Pergunta tanto mais pertinente, quanto confirmada, quer pela Directora Geral do FMI ao chamar, mais uma vez, a atenção para os riscos de esmorecimento da actividade económica caso nada seja feito pelos Estados quer, ontem mesmo, pelo banco Morgan Stanley, que advertiu para a quebra dos vários indicadores de conjuntura e perspectivou uma nova recessão mundial (risco de 30%).

Ou seja, apesar dos estímulos, quer no Ocidente quer no resto do mundo, a tendência continua a ser no sentido da estagnação económica. O panorama parece agora cada vez mais o do crescimento económico anémico, com elevado endividamento e incipiente aumento de produtividade.

E este quadro é ainda mais preocupante numa Europa, cujo compromisso social e cuja estabilidade democrática, segurança e bem-estar, têm como lastro o crescimento económico contínuo.

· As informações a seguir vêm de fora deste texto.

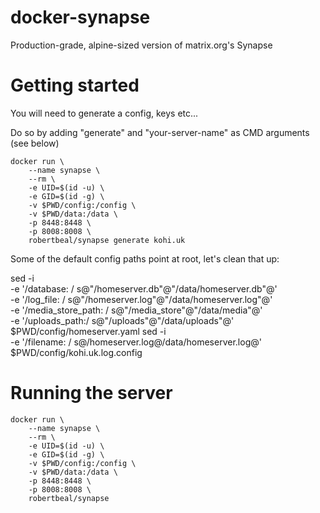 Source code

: # docker-synapse
Production-grade, alpine-sized version of matrix.org's Synapse

# Getting started

You will need to generate a config, keys etc...

Do so by adding "generate" and "your-server-name" as CMD arguments (see below)

```
docker run \
    --name synapse \
    --rm \
    -e UID=$(id -u) \
    -e GID=$(id -g) \
    -v $PWD/config:/config \
    -v $PWD/data:/data \
    -p 8448:8448 \
    -p 8008:8008 \
    robertbeal/synapse generate kohi.uk
```

Some of the default config paths point at root, let's clean that up:

sed -i \
    -e '/database: / s@"/homeserver.db"@"/data/homeserver.db"@' \
    -e '/log_file: / s@"/homeserver.log"@"/data/homeserver.log"@' \
    -e '/media_store_path: / s@"/media_store"@"/data/media"@' \
    -e '/uploads_path:/ s@"/uploads"@"/data/uploads"@' \
    $PWD/config/homeserver.yaml
sed -i \
    -e '/filename: / s@/homeserver.log@/data/homeserver.log@' \
    $PWD/config/kohi.uk.log.config

# Running the server

```
docker run \
    --name synapse \
    --rm \
    -e UID=$(id -u) \
    -e GID=$(id -g) \
    -v $PWD/config:/config \
    -v $PWD/data:/data \
    -p 8448:8448 \
    -p 8008:8008 \
    robertbeal/synapse
```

É certo que períodos de estagnação e recessão sempre existiram na história do desenvolvimento económico mundial. Mas hoje, face à expectativa entretanto criada, assente numa utopia de crescimento contínuo, alguma coisa nova se passará.

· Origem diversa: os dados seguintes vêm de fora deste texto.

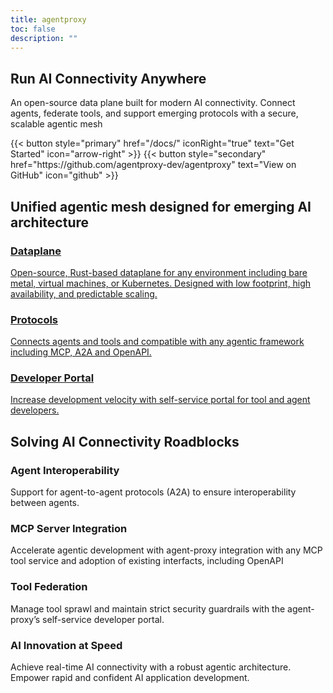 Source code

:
 ```yaml
---
title: agentproxy
toc: false
description: ""
---
```


<section class="text-white pt-[7.875rem] bg-center bg-no-repeat bg-[length:61.85319rem_60.14119rem] lg:bg-auto">
  <div class="py-8 lg:py-16 flex items-center px-6 border-b-[1px] border-b-secondary-border">
    <div class="text-center mx-auto inline-block">
      <h1 class="text-3xl/tight lg:text-6xl/tight max-w-4xl font-bold mt-6 mx-auto font-heading">Run <span class="text-tertiary-text">AI Connectivity</span> Anywhere</h1>
      <p class="text-xl max-w-3xl font-semibold mt-6 lg:mt-10 mx-auto font-heading text-secondary-text">
        An open-source data plane built for modern AI connectivity. Connect agents, federate tools, and support emerging protocols with a secure, scalable agentic mesh
      </p>
      <div class="flex justify-center space-x-4 pt-10">
        {{< button style="primary" href="/docs/" iconRight="true" text="Get Started" icon="arrow-right" >}}
        {{< button style="secondary" href="https://github.com/agentproxy-dev/agentproxy" text="View on GitHub" icon="github" >}}
      </div>
    </div>
  </div>
</section>

<section class="text-center py-20">
  <h2 class="text-primary-text text-3xl font-bold pb-12">
    Unified agentic mesh designed for emerging AI architecture
  </h2>
  <div class="flex flex-row text-start gap-8 align-middle justify-center">
    <a class="bg-secondary-bg rounded-xl max-w-96 p-4 border-secondary-border border-[1px] hover:border-primary-border" href="/">
      <h3 class="font-bold">
        Dataplane
      </h3>
      <p class="text-secondary-text text-sm">
        Open-source, Rust-based dataplane for any environment including bare metal, virtual machines, or Kubernetes. Designed with low footprint, high availability, and predictable scaling.
      </p>
    </a>
    <a class="bg-secondary-bg rounded-xl max-w-96 p-4 border-secondary-border border-[1px] hover:border-primary-border" href="/">
      <h3 class="font-bold">
        Protocols
      </h3>
      <p class="text-secondary-text text-sm">
        Connects agents and tools and compatible with any agentic framework including MCP, A2A and OpenAPI.
      </p>
    </a>
    <a class="bg-secondary-bg rounded-xl max-w-96 p-4 border-secondary-border border-[1px] hover:border-primary-border" href="/">
      <h3 class="font-bold">
        Developer Portal
      </h3>
      <p class="text-secondary-text text-sm">
        Increase development velocity with self-service portal for tool and agent developers.
      </p>
    </a>
  </div>
</section>

<section class="text-center py-20 bg-secondary-bg">
  <h2 class="text-primary-text text-3xl font-bold pb-12">
    Solving AI Connectivity Roadblocks
  </h2>
  <div class="text-start max-w-6xl mx-auto px-6 grid grid-cols-1 md:grid-cols-2 gap-8">
    <div class="bg-tertiary-bg rounded-xl p-4 border-secondary-border border-[1px]">
      <h3 class="font-bold">
        Agent Interoperability
      </h3>
      <p class="text-secondary-text text-sm">
        Support for agent-to-agent protocols (A2A) to ensure interoperability between agents.
      </p>
    </div>
    <div class="bg-tertiary-bg rounded-xl p-4 border-secondary-border border-[1px]">
      <h3 class="font-bold">
        MCP Server Integration
      </h3>
      <p class="text-secondary-text text-sm">
        Accelerate agentic development with agent-proxy integration with any MCP tool service and adoption of existing interfacts, including OpenAPI
      </p>
    </div>
    <div class="bg-tertiary-bg rounded-xl p-4 border-secondary-border border-[1px]">
      <h3 class="font-bold">
        Tool Federation
      </h3>
      <p class="text-secondary-text text-sm">
        Manage tool sprawl and maintain strict security guardrails with the agent-proxy’s self-service developer portal.
      </p>
    </div>
    <div class="bg-tertiary-bg rounded-xl p-4 border-secondary-border border-[1px]">
      <h3 class="font-bold">
        AI Innovation at Speed
      </h3>
      <p class="text-secondary-text text-sm">
        Achieve real-time AI connectivity with a robust agentic architecture. Empower rapid and confident AI application development.
      </p>
    </div>
  </div>
</section>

Mas voltemos à tal pergunta mágica. Será o actual “arrefecimento” da economia, temporário, reversível, como tantas vezes já sucedeu ou, pelo contrário, estamos em presença de “uma era de estagnação secular” (como lhe chama o ex. conselheiro económico de Barack Obama, Lawrence Summers, no seu ensaio The Age of Secular Stagnation)?

Se, ao mesmo tempo, adicionarmos a este cenário a revolução tecnológica e o seu impacto destrutivo no mercado de emprego tradicional; se somarmos a hecatombe demográfica nalguns países (Alemanha, Rússia ou mesmo Portugal) associada ao seu impacto negativo na sustentabilidade dos respectivos sistemas de protecção social; se somarmos, ainda, a actual crise migratória, quer de carácter humanitário quer, sobretudo, de origem económica, aumentaremos, seguramente, as razões para estarmos preocupados.

Paradoxalmente, ainda recentemente, foi celebrado em Paris um grande acordo para reduzir o impacto da actividade humana no meio ambiente, nomeadamente a económica, de modo a garantir a sustentabilidade das novas gerações (veja-se sobre este tema a excelente obra do teólogo suíço Hans Kung). Isto é, de um lado, temos a necessidade de evitar crescimento económico para proteger o homem e, do outo lado e em simultâneo, uma preocupação face ao perigo de estagnação económica estrutural ou secular.

De facto, se nos lembramos do famoso relatório Brundtland (Our Common Future, 1987). Se nos lembrarmos, ainda, do trabalho do Clube de Roma (The Limits of Growth, 1972), sobre os riscos do crescimento económico, é realmente um paradoxo estarmos agora a reflectir sobre os riscos do não crescimento. Parece que vivemos, freneticamente, a síndrome do ciclista, que tem de travar e ao mesmo tempo não pode parar de pedalar para não cair.

Lawrence Summers, no referido ensaio, diz ter esperança numa resposta articulada à dita questão mágica e que isso possa acontecer já em Setembro, através do G20 na cimeira de Hangzhou (China). O economista de Harvard defende, basicamente, a retoma através do reforço de uma política orçamental expansiva à escala planetária. No fundo, uma réplica do tão anunciado, quando até agora virtual, Plano Juncker, entretanto aprovado no espaço da União Europeia. Resta saber se um novo anúncio desse género (mais um apelo à velha solução keynesiana de intervir pelo lado da procura) não terá o efeito déjà vu e um impacto mais ou menos perto do…zero.

Em alternativa, sempre podemos continuar a apostar na utilização de matérias-primas e processos industriais menos poluentes, energias “limpas”, produções agrícolas biológicas, um melhor aproveitamento e reciclagem dos objectos, uma nova internet das coisas, etc. etc.

Sejamos optimistas. Com ou sem estagnação secular só o optimismo nos poderá manter à margem do desespero. Afinal, não podemos deixar que nos roubem o futuro!